##### SOURCE DATA

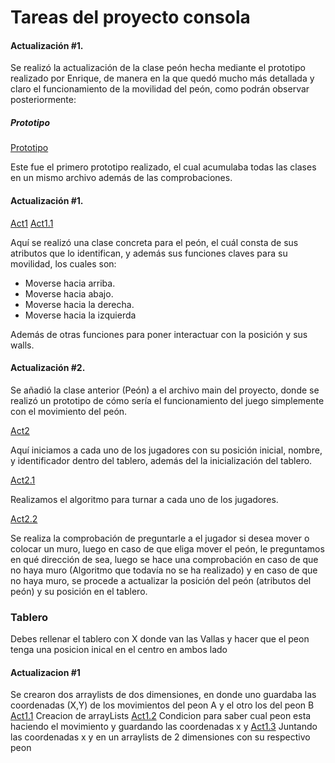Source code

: # Tareas del proyecto consola

#### Actualización #1.

Se realizó la actualización de la clase peón hecha mediante el prototipo realizado por Enrique, de manera en la que quedó mucho más detallada y claro el funcionamiento de la movilidad del peón, como podrán observar posteriormente:

##### Prototipo
[Prototipo](imagenes/img-readme/quoridor3.png)

Este fue el primero prototipo realizado, el cual acumulaba todas las clases en un mismo archivo además de las comprobaciones.

#### Actualización #1.

[Act1](imagenes/img-readme/quoridor1.png)
[Act1.1](imagenes/img-readme/quoridor2.png)

Aquí se realizó una clase concreta para el peón, el cuál consta de sus atributos que lo identifican, y además sus funciones claves para su movilidad, los cuales son:
* Moverse hacia arriba.
* Moverse hacia abajo.
* Moverse hacia la derecha.
* Moverse hacia la izquierda

Además de otras funciones para poner interactuar con la posición y sus walls.


#### Actualización #2.

Se añadió la clase anterior (Peón) a el archivo main del proyecto, donde se realizó un prototipo de cómo sería el funcionamiento del juego simplemente con el movimiento del peón.

[Act2](imagenes/img-readme/quoridor4.png)

Aquí iniciamos a cada uno de los jugadores con su posición inicial, nombre, y identificador dentro del tablero, además del la inicialización del tablero.

[Act2.1](imagenes/img-readme/quoridor5.png)

Realizamos el algoritmo para turnar a cada uno de los jugadores.

[Act2.2](imagenes/img-readme/quoridor6.png)

Se realiza la comprobación de preguntarle a el jugador si desea mover o colocar un muro, luego en caso de que eliga mover el peón, le preguntamos en qué dirección de sea, luego se hace una comprobación en caso de que no haya muro (Algoritmo que todavía no se ha realizado) y en caso de que no haya muro, se procede a actualizar la posición del peón (atributos del peón) y su posición en el tablero.

### Tablero
Debes rellenar el tablero con X donde van las Vallas y hacer que el peon tenga una posicion inical en el centro en ambos lado 
#### Actualizacion #1
Se crearon dos arraylists de dos dimensiones, en donde uno guardaba las coordenadas (X,Y) de los movimientos del peon A y el otro los del peon B
[Act1.1](imagenes/img-readme/historialMovimiento1.png)
Creacion de arrayLists
[Act1.2](imagenes/img-readme/historialMovimiento2.png)
Condicion para saber cual peon esta haciendo el movimiento y guardando las coordenadas x y
[Act1.3](imagenes/img-readme/historialMovimiento3.png)
Juntando las coordenadas x y en un arraylists de 2 dimensiones con su respectivo peon

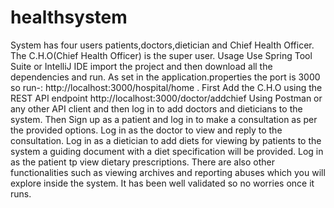 # healthsystem
System has four users patients,doctors,dietician and Chief Health Officer.
The C.H.O(Chief Health Officer) is the super user.
Usage
Use Spring Tool Suite or IntelliJ IDE import the project and then download all the dependencies and run.
As set in the application.properties the port is 3000 so run-:
http://localhost:3000/hospital/home .
First Add the C.H.O  using the REST API endpoint http://localhost:3000/doctor/addchief
Using Postman or any other API client and then log in to add doctors and dieticians to the system.
Then Sign up as a patient and log in to make a consultation as per the provided options.
Log in as the doctor to view and reply to the consultation.
Log in as a dietician to add diets for viewing by patients to the system a guiding document with a diet specification will be provided.
Log in as the patient tp view dietary prescriptions.
There are also other functionalities such as viewing archives and reporting abuses which you will explore inside the system.
It has been well validated so no worries once it runs.

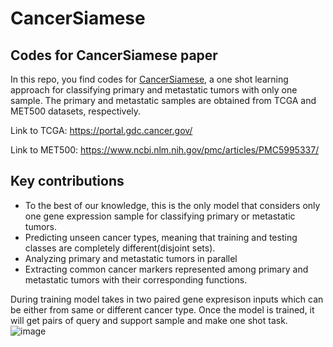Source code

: # CancerSiamese
## Codes for CancerSiamese paper

In this repo, you find codes for [CancerSiamese](https://www.biorxiv.org/content/10.1101/2020.09.07.286583v1), a one shot learning approach for classifying primary and metastatic tumors with only one sample. The primary and metastatic samples are obtained from TCGA and MET500 datasets, respectively. 

Link to TCGA:
https://portal.gdc.cancer.gov/

Link to MET500:
https://www.ncbi.nlm.nih.gov/pmc/articles/PMC5995337/

## Key contributions
- To the best of our knowledge, this is the only model that considers only one gene expression sample for classifying primary or metastatic tumors.
- Predicting unseen cancer types, meaning that training and testing classes are completely different(disjoint sets).
- Analyzing primary and metastatic tumors in parallel 
- Extracting common cancer markers represented among primary and metastatic tumors with their corresponding functions. 

During training model takes in two paired gene expresison inputs which can be either from same or different cancer type. Once the model is trained, it will get pairs of query and support sample and make one shot task.
![image](https://user-images.githubusercontent.com/22861849/95668520-bc4b6b00-0b3a-11eb-865f-52714854acb4.png)
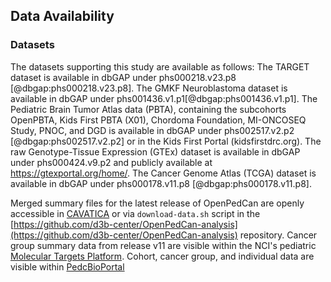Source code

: ## Data Availability

<!-- GigaScience requires authors to deposit the dataset(s) supporting the results reported in submitted manuscripts in a publicly-accessible data repository such as GigaDB (see GigaDB database terms of use for complete details). This section should be included when supporting data are available and must include the name of the repository and the permanent identifier or accession number and persistent hyperlinks for the datasets (if appropriate). The following format is recommended:

"The dataset(s) supporting the results of this article is(are) available in the [repository name] repository, [cite unique persistent identifier]."

Following the Joint Declaration of Data Citation Principles, where appropriate we ask that the data sets be cited where it is first mentioned in the manuscript, and included in the reference list. If a DOI has been issued to a dataset please always cite it using the DOI rather than the less stable URL the DOI resolves to (e.g., http://dx.doi.org/10.5524/100044 rather than http://gigadb.org/dataset/100044). For more see:

A list of available scientific research data repositories can be found in res3data and FAIRsharing.

A Data availability statement is required for all papers, and the code snapshots should be cited here. -->

### Datasets
The datasets supporting this study are available as follows:
The TARGET dataset is available in dbGAP under phs000218.v23.p8 [@dbgap:phs000218.v23.p8].
The GMKF Neuroblastoma dataset is available in dbGAP under phs001436.v1.p1[@dbgap:phs001436.v1.p1].
The Pediatric Brain Tumor Atlas data (PBTA), containing the subcohorts OpenPBTA, Kids First PBTA (X01), Chordoma Foundation, MI-ONCOSEQ Study, PNOC, and DGD is available in dbGAP under phs002517.v2.p2 [@dbgap:phs002517.v2.p2] or in the Kids First Portal (kidsfirstdrc.org).
The raw Genotype-Tissue Expression (GTEx) dataset is available in dbGAP under phs000424.v9.p2 and publicly available at https://gtexportal.org/home/.
The Cancer Genome Atlas (TCGA) dataset is available in dbGAP under phs000178.v11.p8 [@dbgap:phs000178.v11.p8].

Merged summary files for the latest release of OpenPedCan are openly accessible in [CAVATICA](https://cavatica.sbgenomics.com/u/cavatica/opentarget) or via `download-data.sh` script in the [https://github.com/d3b-center/OpenPedCan-analysis](https://github.com/d3b-center/OpenPedCan-analysis) repository.
Cancer group summary data from release v11 are visible within the NCI's pediatric [Molecular Targets Platform](https://moleculartargets.ccdi.cancer.gov/). 
Cohort, cancer group, and individual data are visible within [PedcBioPortal](https://pedcbioportal.kidsfirstdrc.org/study/summary?id=openpedcan_v15)


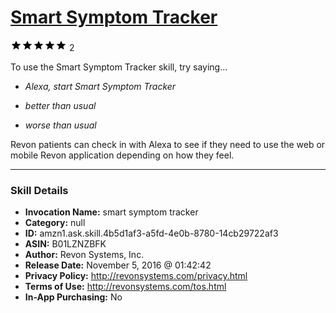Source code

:# [Smart Symptom Tracker](http://alexa.amazon.com/#skills/amzn1.ask.skill.4b5d1af3-a5fd-4e0b-8780-14cb29722af3)
![5 stars](../../images/ic_star_black_18dp_1x.png)![5 stars](../../images/ic_star_black_18dp_1x.png)![5 stars](../../images/ic_star_black_18dp_1x.png)![5 stars](../../images/ic_star_black_18dp_1x.png)![5 stars](../../images/ic_star_black_18dp_1x.png) 2

To use the Smart Symptom Tracker skill, try saying...

* *Alexa, start Smart Symptom Tracker*

* *better than usual*

* *worse than usual*

Revon patients can check in with Alexa to see if they need to use the web or mobile Revon application depending on how they feel.

***

### Skill Details

* **Invocation Name:** smart symptom tracker
* **Category:** null
* **ID:** amzn1.ask.skill.4b5d1af3-a5fd-4e0b-8780-14cb29722af3
* **ASIN:** B01LZNZBFK
* **Author:** Revon Systems, Inc.
* **Release Date:** November 5, 2016 @ 01:42:42
* **Privacy Policy:** http://revonsystems.com/privacy.html
* **Terms of Use:** http://revonsystems.com/tos.html
* **In-App Purchasing:** No
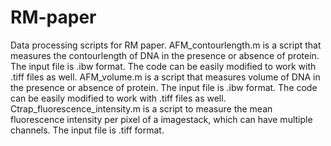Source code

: # RM-paper
Data processing scripts for RM paper.
AFM_contourlength.m is a script that measures the contourlength of DNA in the presence or absence of protein. The input file is .ibw format. The code can be easily modified to work with .tiff files as well. 
AFM_volume.m is a script that measures volume of DNA in the presence or absence of protein. The input file is .ibw format. The code can be easily modified to work with .tiff files as well. 
Ctrap_fluorescence_intensity.m is a script to measure the mean fluorescence intensity per pixel of a imagestack, which can have multiple channels. The input file is .tiff format.
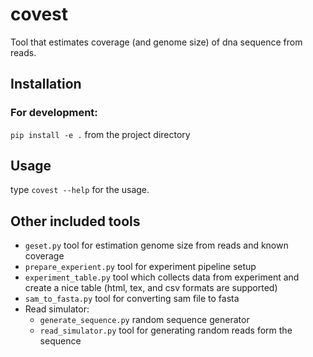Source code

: # covest
Tool that estimates coverage (and genome size) of dna sequence from reads.

## Installation

### For development:
`pip install -e .` from the project directory

## Usage
type `covest --help` for the usage.

## Other included tools

- `geset.py` tool for estimation genome size from reads and known coverage
- `prepare_experient.py` tool for experiment pipeline setup
- `experiment_table.py` tool which collects data from experiment and create a nice table (html, tex, and csv formats are supported)
- `sam_to_fasta.py` tool for converting sam file to fasta
- Read simulator:
    - `generate_sequence.py` random sequence generator
    - `read_simulator.py` tool for generating random reads form the sequence


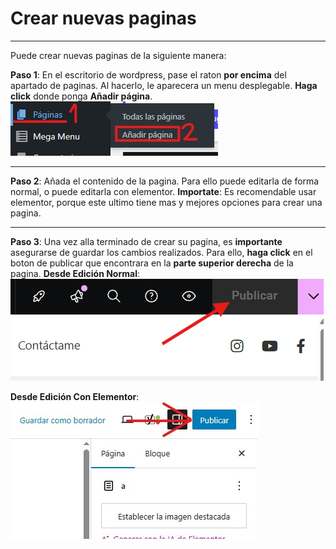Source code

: # Crear nuevas paginas
---
Puede crear nuevas paginas de la siguiente manera:

**Paso 1**: En el escritorio de wordpress, pase el raton **por encima** del apartado de paginas. Al hacerlo, le aparecera un menu desplegable. **Haga click** donde ponga **Añadir página**.
![Añadir Página](../../imagenes/doc46.jpg)

---

**Paso 2**: Añada el contenido de la pagina. Para ello puede editarla de forma normal, o puede editarla con elementor. **Importate**: Es recomendable usar elementor, porque este ultimo tiene mas y mejores opciones para crear una pagina.

---

**Paso 3**: Una vez alla terminado de crear su pagina, es **importante** asegurarse de guardar los cambios realizados. Para ello, **haga click** en el boton de publicar que encontrara en la **parte superior derecha** de la pagina.
**Desde Edición Normal**:
![Guardar los cambios realizados](../../imagenes/doc34.png)

**Desde Edición Con Elementor**:
![Guardar los cambios realizados](../../imagenes/doc49.jpg)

##########

In the records above, find each line with the string "work" and list it.

AFM_contourlength.m is a script that measures the contourlength of DNA in the presence or absence of protein. The input file is .ibw format. The code can be easily modified to work with .tiff files as well. 
AFM_volume.m is a script that measures volume of DNA in the presence or absence of protein. The input file is .ibw format. The code can be easily modified to work with .tiff files as well. 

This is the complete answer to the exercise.